Looks like the possibility of a non-advancing iterator goes all the way back to
the below commit.

  commit 576ed9135489c723fb39b97c4e2c73428d06dd78
  Author: Christoph Hellwig <hch@lst.de>
  Date:   Thu Sep 20 08:28:21 2018 +0200

      block: use bio_add_page in bio_iov_iter_get_pages

I guess the error condition never occured, and nor should it if the bio's
available vectors is accounted for correctly.
Al Viro July 1, 2022, 7:08 p.m.
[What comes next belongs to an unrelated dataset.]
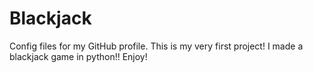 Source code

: # Blackjack
Config files for my GitHub profile.
This is my very first project! I made a blackjack game in python!! Enjoy!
UTC | #12
On Fri, Jul 01, 2022 at 12:38:36PM -0600, Keith Busch wrote:
> On Fri, Jul 01, 2022 at 07:12:17PM +0100, Al Viro wrote:
> > On Fri, Jul 01, 2022 at 07:07:45PM +0100, Al Viro wrote:
> > > > page we got before would be leaked since unused pages are only released on an
> > > > add_page error. I was about to reply with a patch that fixes this, but here's
> > > > the one that I'm currently testing:
> > > 
> > > AFAICS, result is broken; you might end up consuming some data and leaving
> > > iterator not advanced at all.  With no way for the caller to tell which way it
> > > went.
> 
> I think I see what you mean, though the issue with a non-advancing iterator on
> a partially filled bio was happening prior to this patch.
> 
> > How about the following?
> 
> This looks close to what I was about to respond with. Just a couple issues
> below:
> 
> > -static void bio_put_pages(struct page **pages, size_t size, size_t off)
> > -{
> > -	size_t i, nr = DIV_ROUND_UP(size + (off & ~PAGE_MASK), PAGE_SIZE);
> > -
> > -	for (i = 0; i < nr; i++)
> > -		put_page(pages[i]);
> > -}
> > -
> >  static int bio_iov_add_page(struct bio *bio, struct page *page,
> >  		unsigned int len, unsigned int offset)
> >  {
> > @@ -1211,6 +1203,7 @@ static int __bio_iov_iter_get_pages(struct bio *bio, struct iov_iter *iter)
> >  	ssize_t size, left;
> >  	unsigned len, i;
> >  	size_t offset;
> > +	int ret;
> 
> 'ret' might never be initialized if 'size' aligns down to 0.

Point.

> >  	/*
> >  	 * Move page array up in the allocated memory for the bio vecs as far as
> > @@ -1228,14 +1221,13 @@ static int __bio_iov_iter_get_pages(struct bio *bio, struct iov_iter *iter)
> >  	 * the iov data will be picked up in the next bio iteration.
> >  	 */
> >  	size = iov_iter_get_pages(iter, pages, LONG_MAX, nr_pages, &offset);
> > -	if (size > 0)
> > -		size = ALIGN_DOWN(size, bdev_logical_block_size(bio->bi_bdev));
> >  	if (unlikely(size <= 0))
> >  		return size ? size : -EFAULT;
> > +	nr_pages = DIV_ROUND_UP(offset + size, PAGE_SIZE);
> >  
> > +	size = ALIGN_DOWN(size, bdev_logical_block_size(bio->bi_bdev));
> 
> We still need to return EFAULT if size becomes 0 because that's the only way
> bio_iov_iter_get_pages()'s loop will break out in this condition.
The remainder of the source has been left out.